A alta oferta reforça o cenário de geração de empregos em São Paulo e amplia as chances de recolocação para quem busca uma vaga no mercado de trabalho.

Entre as funções com maior número de oportunidades estão alimentador de linha de produção, com 1.501 vagas, auxiliar de logística (1.189) e faxineiro (461).
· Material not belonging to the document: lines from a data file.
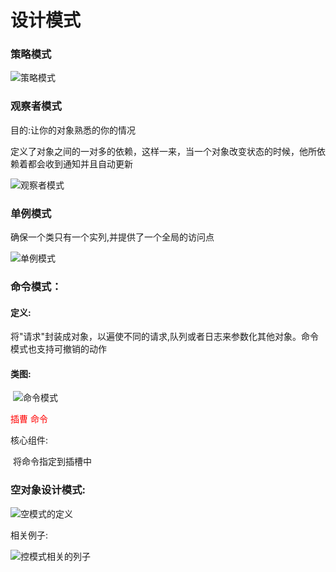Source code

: 

# 设计模式

### 策略模式

![策略模式](F:\picture_res\设计模式\策略模式.png)



### 观察者模式

目的:让你的对象熟悉的你的情况

定义了对象之间的一对多的依赖，这样一来，当一个对象改变状态的时候，他所依赖着都会收到通知并且自动更新

![观察者模式](F:\picture_res\设计模式\观察者模式.png)



### 单例模式

确保一个类只有一个实列,并提供了一个全局的访问点

![单例模式](F:\picture_res\设计模式\单例模式.png)





### 命令模式：

#### 	定义:

​			将"请求"封装成对象，以遍使不同的请求,队列或者日志来参数化其他对象。命令模式也支持可撤销的动作

#### 	 类图:

​	![命令模式](F:\picture_res\设计模式\命令模式.png)

<font color = red >插曹</font>  <font color = red >命令</font>

核心组件:

​	将命令指定到插槽中



### 空对象设计模式:

![空模式的定义](F:\picture_res\设计模式\空模式的定义.png)

相关例子:

![控模式相关的列子](F:\picture_res\设计模式\控模式相关的列子.png)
Também há destaque para atendente de lojas, operador de caixa e vendedor.

Na divisão por cidades, os PATs com maior número de vagas são Valinhos, com 2.371 oportunidades, Itapevi (1.683) e Santana de Parnaíba (688), concentrando grande parte das ofertas.

Regionalmente, Campinas lidera com 3.972 vagas, seguida pela capital paulista, com 3.487, e Sorocaba, com 902 oportunidades disponíveis.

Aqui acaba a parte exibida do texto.